## Your assignment:
Print the lines exactly. Start at the first line of the material below, end with the line that contains "options = webdriver.ChromeOptions()", and skip all pictures.

## Excerpted records:

■ ■ ■ ■ ■ ■ ■

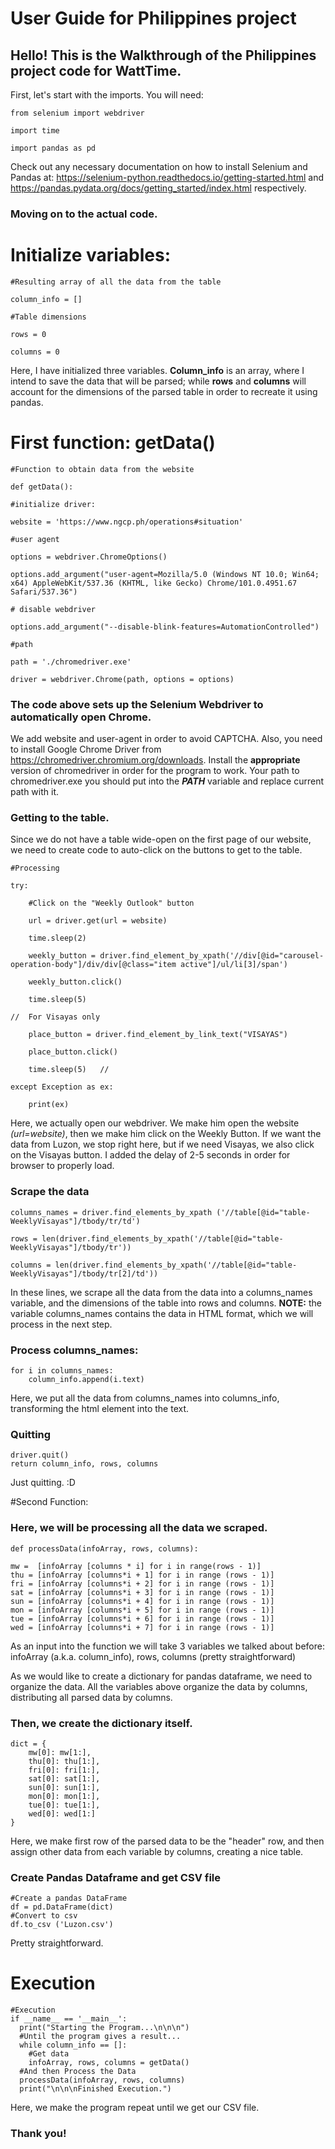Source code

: # User Guide for Philippines project

<h2>Hello! This is the Walkthrough of the Philippines project code for WattTime.</h2>


First, let's start with the imports. You will need:

    from selenium import webdriver

    import time

    import pandas as pd


Check out any necessary documentation on how to install Selenium and Pandas at: https://selenium-python.readthedocs.io/getting-started.html and https://pandas.pydata.org/docs/getting_started/index.html respectively.

<h3>Moving on to the actual code.</h3>

# Initialize variables:

    #Resulting array of all the data from the table
  
    column_info = []

    #Table dimensions
  
    rows = 0
  
    columns = 0
 
Here, I have initialized three variables. <b>Column_info</b> is an array, where I intend to save the data that will be parsed; while <b>rows</b> and <b>columns</b> will account for the dimensions of the parsed table in order to recreate it using pandas.

# First function: getData()


    #Function to obtain data from the website
  
    def getData():

    #initialize driver:

    website = 'https://www.ngcp.ph/operations#situation'

    #user agent
  
    options = webdriver.ChromeOptions()
  
    options.add_argument("user-agent=Mozilla/5.0 (Windows NT 10.0; Win64; x64) AppleWebKit/537.36 (KHTML, like Gecko) Chrome/101.0.4951.67 Safari/537.36")

    # disable webdriver
  
    options.add_argument("--disable-blink-features=AutomationControlled")

    #path
  
    path = './chromedriver.exe'
  
    driver = webdriver.Chrome(path, options = options) 
  
  <h3> The code above sets up the Selenium Webdriver to automatically open Chrome. </h3>
  
  We add website and user-agent in order to avoid CAPTCHA. Also, you need to install Google Chrome Driver from  https://chromedriver.chromium.org/downloads. Install the <b>appropriate</b> version of chromedriver in order for the program to work.
  Your path to chromedriver.exe you should put into the <b><i>PATH</i></b> variable and replace current path with it.
  
  <h3> Getting to the table. </h3>
  
  Since we do not have a table wide-open on the first page of our website, we need to create code to auto-click on the buttons to get to the table.
  

    #Processing
    
    try:
    
        #Click on the "Weekly Outlook" button
    
        url = driver.get(url = website)
    
        time.sleep(2)
    
        weekly_button = driver.find_element_by_xpath('//div[@id="carousel-operation-body"]/div/div[@class="item active"]/ul/li[3]/span')
    
        weekly_button.click()
    
        time.sleep(5)
    
    //  For Visayas only
   
        place_button = driver.find_element_by_link_text("VISAYAS")
    
        place_button.click()
    
        time.sleep(5)   //

    except Exception as ex:
    
        print(ex)
 
  
  Here, we actually open our webdriver. We make him open the website <i>(url=website)</i>, then we make him click on the Weekly Button. If we want the data from Luzon, we stop right here,
  but if we need Visayas, we also click on the Visayas button. I added the delay of 2-5 seconds in order for browser to properly load.
  
  <h3>Scrape the data</h3>
  

    columns_names = driver.find_elements_by_xpath ('//table[@id="table-WeeklyVisayas"]/tbody/tr/td')
    
    rows = len(driver.find_elements_by_xpath('//table[@id="table-WeeklyVisayas"]/tbody/tr'))
    
    columns = len(driver.find_elements_by_xpath('//table[@id="table-WeeklyVisayas"]/tbody/tr[2]/td'))
  
  
  In these lines, we scrape all the data from the data into a columns_names variable, and the dimensions of the table into rows and columns. <b>NOTE:</b> the variable 
  columns_names contains the data in HTML format, which we will process in the next step.
  
  <h3>Process columns_names:</h3>
  
    for i in columns_names:
        column_info.append(i.text)
    
  Here, we put all the data from columns_names into columns_info, transforming the html element into the text.
  
  <h3>Quitting</h3>
    
    driver.quit()
    return column_info, rows, columns
    
  Just quitting. :D
  
  #Second Function:
  
  <h3>Here, we will be processing all the data we scraped.</h3>
  
    def processData(infoArray, rows, columns):
    
    mw =  [infoArray [columns * i] for i in range(rows - 1)]
    thu = [infoArray [columns*i + 1] for i in range (rows - 1)]
    fri = [infoArray [columns*i + 2] for i in range (rows - 1)]
    sat = [infoArray [columns*i + 3] for i in range (rows - 1)]
    sun = [infoArray [columns*i + 4] for i in range (rows - 1)]
    mon = [infoArray [columns*i + 5] for i in range (rows - 1)]
    tue = [infoArray [columns*i + 6] for i in range (rows - 1)]
    wed = [infoArray [columns*i + 7] for i in range (rows - 1)]
  
  As an input into the function we will take 3 variables we talked about before: infoArray (a.k.a. column_info), rows, columns (pretty straightforward)
  
  As we would like to create a dictionary for pandas dataframe, we need to organize the data. All the variables above organize the data by columns, distributing all parsed data by columns.
  
  <h3>Then, we create the dictionary itself.</h3>
  
    dict = {
        mw[0]: mw[1:],
        thu[0]: thu[1:],
        fri[0]: fri[1:],
        sat[0]: sat[1:],
        sun[0]: sun[1:],
        mon[0]: mon[1:],
        tue[0]: tue[1:],
        wed[0]: wed[1:]
    }
    
  Here, we make first row of the parsed data to be the "header" row, and then assign other data from each variable by columns, creating a nice table.
  
  <h3>Create Pandas Dataframe and get CSV file</h3>
  
    #Create a pandas DataFrame
    df = pd.DataFrame(dict)
    #Convert to csv
    df.to_csv ('Luzon.csv')
  
  Pretty straightforward.
  
  # Execution
  
    #Execution
    if __name__ == '__main__':
      print("Starting the Program...\n\n\n")
      #Until the program gives a result...
      while column_info == []:
        #Get data
        infoArray, rows, columns = getData()
      #And then Process the Data
      processData(infoArray, rows, columns)
      print("\n\n\nFinished Execution.")

  Here, we make the program repeat until we get our CSV file.
  
  <h3>Thank you!</h3>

■ ■ ■ ■ ■ ■ ■

## Response box:
Source code

: # User Guide for Philippines project

<h2>Hello! This is the Walkthrough of the Philippines project code for WattTime.</h2>


First, let's start with the imports. You will need:

    from selenium import webdriver

    import time

    import pandas as pd


Check out any necessary documentation on how to install Selenium and Pandas at: https://selenium-python.readthedocs.io/getting-started.html and https://pandas.pydata.org/docs/getting_started/index.html respectively.

<h3>Moving on to the actual code.</h3>

# Initialize variables:

    #Resulting array of all the data from the table
  
    column_info = []

    #Table dimensions
  
    rows = 0
  
    columns = 0
 
Here, I have initialized three variables. <b>Column_info</b> is an array, where I intend to save the data that will be parsed; while <b>rows</b> and <b>columns</b> will account for the dimensions of the parsed table in order to recreate it using pandas.

# First function: getData()


    #Function to obtain data from the website
  
    def getData():

    #initialize driver:

    website = 'https://www.ngcp.ph/operations#situation'

    #user agent
  
    options = webdriver.ChromeOptions()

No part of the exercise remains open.